Rate Limits¶
Ag2Trust implements rate limiting to ensure fair usage and system stability.
Rate Limit Overview¶
| Scope | Default Limit | Configurable |
|---|---|---|
| Organization | 60 requests/minute | Yes (per plan) |
| Per Agent | 50 requests/minute | No |
| Webhook delivery | 1/second per customer | No |
Rate Limit Headers¶
Every API response includes rate limit information:
| Header | Description |
|---|---|
X-RateLimit-Limit | Maximum requests per minute |
X-RateLimit-Remaining | Requests left in current window |
X-RateLimit-Reset | Unix timestamp when limit resets |
Rate Limit Exceeded (429)¶
When you exceed the rate limit:
HTTP/1.1 429 Too Many Requests
X-RateLimit-Limit: 60
X-RateLimit-Remaining: 0
X-RateLimit-Reset: 1700308800
Retry-After: 15
{
"error": "Rate limit exceeded",
"error_code": "RATE_LIMIT_EXCEEDED",
"details": {
"limit": 60,
"reset_at": "2025-01-15T10:31:00Z",
"retry_after": 15
}
}
Handling Rate Limits¶
Basic Retry Logic¶
import time
import requests
def send_with_retry(url, payload, headers, max_retries=3):
for attempt in range(max_retries):
response = requests.post(url, json=payload, headers=headers)

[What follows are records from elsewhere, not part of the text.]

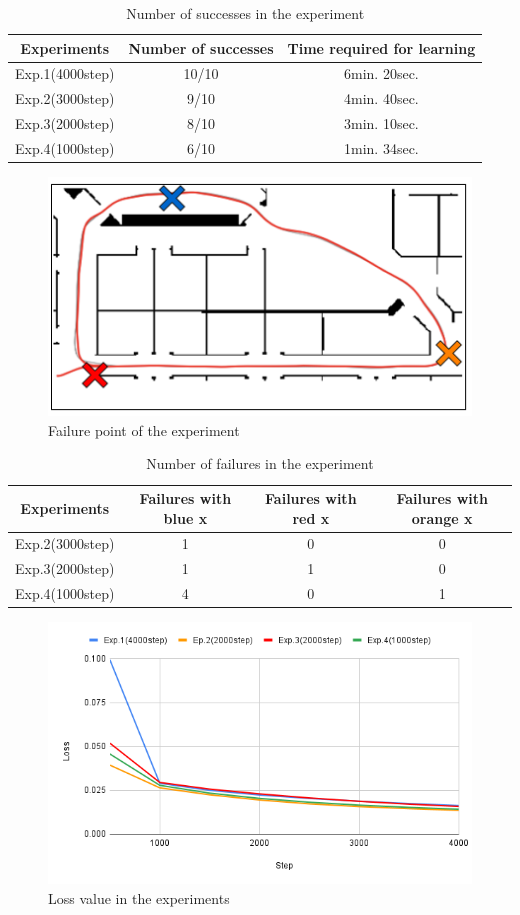 \begin{table}[h]
  \centering
  \begin{tabular}{|c|c|c|} \hline
    Experiments & Number of successes & Time required for learning\\ \hline
    Exp.1(4000step) & 10/10 & 6min. 20sec.\\ \hline
    Exp.2(3000step) & 9/10 & 4min. 40sec.\\ \hline
    Exp.3(2000step) & 8/10 & 3min. 10sec.\\ \hline
    Exp.4(1000step) & 6/10 & 1min. 34sec.\\ \hline
  \end{tabular}
  \caption{Number of successes in the experiment}
  \label{tb:exp3}
\end{table}

\begin{figure}[h]
  \centering
  \includegraphics[keepaspectratio, scale=0.5]{images/result4.png}
  \caption{Failure point of the experiment}
  \label{Fig:result3}
  \end{figure}

\begin{table}[h]
  \centering
  \begin{tabular}{|c|c|c|c|} \hline
    Experiments & Failures with blue x & Failures with red x & Failures with orange x\\ \hline
    Exp.2(3000step) & 1 & 0 & 0\\ \hline
    Exp.3(2000step) & 1 & 1 & 0\\ \hline
    Exp.4(1000step) & 4 & 0 & 1\\ \hline
  \end{tabular}
  \caption{Number of failures in the experiment}
  \label{tb:fail3}
\end{table}

\begin{figure}[h]
  \centering
  \includegraphics[keepaspectratio, scale=0.5]{images/loss3.png}
  \caption{Loss value in the experiments}
  \label{Fig:loss3}
  \end{figure}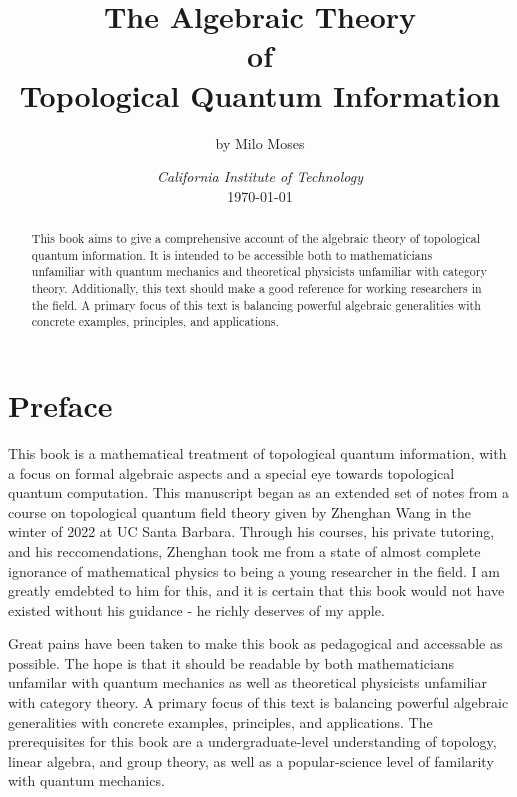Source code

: \documentclass{article}
\title{The Algebraic Theory\\ of \\ Topological Quantum Information}
\author{by Milo Moses}
\date{\textit{California Institute of Technology} \\ [2ex] \today}
\theoremstyle{definition}
\newcommand{\0}{\left|0\right>}
\newcommand{\1}{\left|1\right>}
\numberwithin{figure}{section}
\begin{document}
\maketitle


\begin{abstract}
This book aims to give a comprehensive account of the algebraic theory of topological quantum information. It is intended to be accessible both to mathematicians unfamiliar with quantum mechanics and theoretical physicists unfamiliar with category theory. Additionally, this text should make a good reference for working researchers in the field. A primary focus of this text is balancing powerful algebraic generalities with concrete examples, principles, and applications.
\end{abstract}


\newpage

\tableofcontents

\newpage


\section{Preface}
\label{Preface}

This book is a mathematical treatment of topological quantum information, with a focus on formal algebraic aspects and a special eye towards topological quantum computation. This manuscript began as an extended set of notes from a course on topological quantum field theory given by Zhenghan Wang in the winter of 2022 at UC Santa Barbara. Through his courses, his private tutoring, and his reccomendations, Zhenghan took me from a state of almost complete ignorance of mathematical physics to being a young researcher in the field. I am greatly emdebted to him for this, and it is certain that this book would not have existed without his guidance - he richly deserves of my apple.

Great pains have been taken to make this book as pedagogical and accessable as possible. The hope is that it should be readable by both mathematicians unfamilar with quantum mechanics as well as theoretical physicists unfamiliar with category theory. A primary focus of this text is balancing powerful algebraic generalities with concrete examples, principles, and applications. The prerequisites for this book are a undergraduate-level understanding of topology, linear algebra, and group theory, as well as a popular-science level of familarity with quantum mechanics.
\end{document}

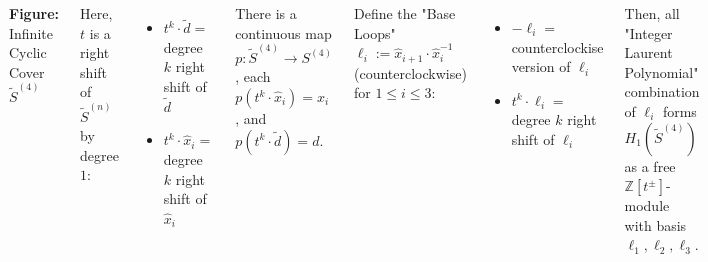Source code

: \documentclass[22 pt,margin=0.9in,innermargin=-4.5in,blockverticalspace=-0.25in]{tikzposter}
\begin{document}
\begin{columns}
{\begin{center}

            \textbf{Figure:} Infinite Cyclic Cover $\tilde{S}^{(4)}$
        \end{center}
        Here, $t$ is a right shift of $\tilde{S}^{(n)}$ by degree $1$:
        \begin{itemize}
            \item $t^k\cdot \tilde{d} = $ degree $k$ right shift of $\tilde{d}$
            \item $t^k\cdot \hat{x}_i = $ degree $k$ right shift of $\hat{x}_i$
        \end{itemize}
        There is a continuous map $p:\tilde{S}^{(4)}\rightarrow S^{(4)}$, each $p(t^k \cdot \hat{x}_{i}) = x_i$, and $p(t^k \cdot \tilde{d}) = d$.
        
        Define the "Base Loops" $\ell_i := \hat{x}_{i+1}\cdot \hat{x}_i^{-1}$ (counterclockwise) for $1\leq i\leq 3$:
        \begin{itemize}
            \item $-\ell_i = $ counterclockise version of $\ell_i$
            \item $t^k \cdot \ell_i = $ degree $k$ right shift of $\ell_i$
        \end{itemize}
        Then, all "Integer Laurent Polynomial" combination of $\ell_i$ forms $H_1(\tilde{S}^{(4)})$ as a free $\mathbb{Z}[t^\pm]$-module with basis $\ell_1,\ell_2,\ell_3$.
    }
    



\end{columns}
\end{document}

if response.status_code == 429:
retry_after = int(response.headers.get("Retry-After", 5))
print(f"Rate limited. Waiting {retry_after}s...")
time.sleep(retry_after)
continue
return response
raise Exception("Max retries exceeded")
async function sendWithRetry(url, payload, headers, maxRetries = 3) {
for (let attempt = 0; attempt < maxRetries; attempt++) {
const response = await fetch(url, {
method: 'POST',
headers,
body: JSON.stringify(payload)
});
if (response.status === 429) {
const retryAfter = parseInt(
response.headers.get('Retry-After') || '5'
);
console.log(`Rate limited. Waiting ${retryAfter}s...`);
await new Promise(r => setTimeout(r, retryAfter * 1000));
continue;
}
return response;
}
throw new Error('Max retries exceeded');
}
Exponential Backoff¶
import time
import random
def exponential_backoff(attempt, base=1, max_delay=60):
"""Calculate delay with jitter."""
delay = min(base * (2 ** attempt), max_delay)
jitter = random.uniform(0, delay * 0.1)
return delay + jitter
def send_with_backoff(url, payload, headers, max_retries=5):
for attempt in range(max_retries):
response = requests.post(url, json=payload, headers=headers)
if response.status_code == 429:
delay = exponential_backoff(attempt)
print(f"Rate limited. Backing off {delay:.1f}s...")
time.sleep(delay)
continue
return response
raise Exception("Max retries exceeded")
Using Libraries¶
from tenacity import (
retry,
retry_if_result,
wait_exponential,
stop_after_attempt
)
def is_rate_limited(response):
return response.status_code == 429
@retry(
retry=retry_if_result(is_rate_limited),
wait=wait_exponential(multiplier=1, max=60),
stop=stop_after_attempt(5)
)
def send_message(url, payload, headers):
return requests.post(url, json=payload, headers=headers)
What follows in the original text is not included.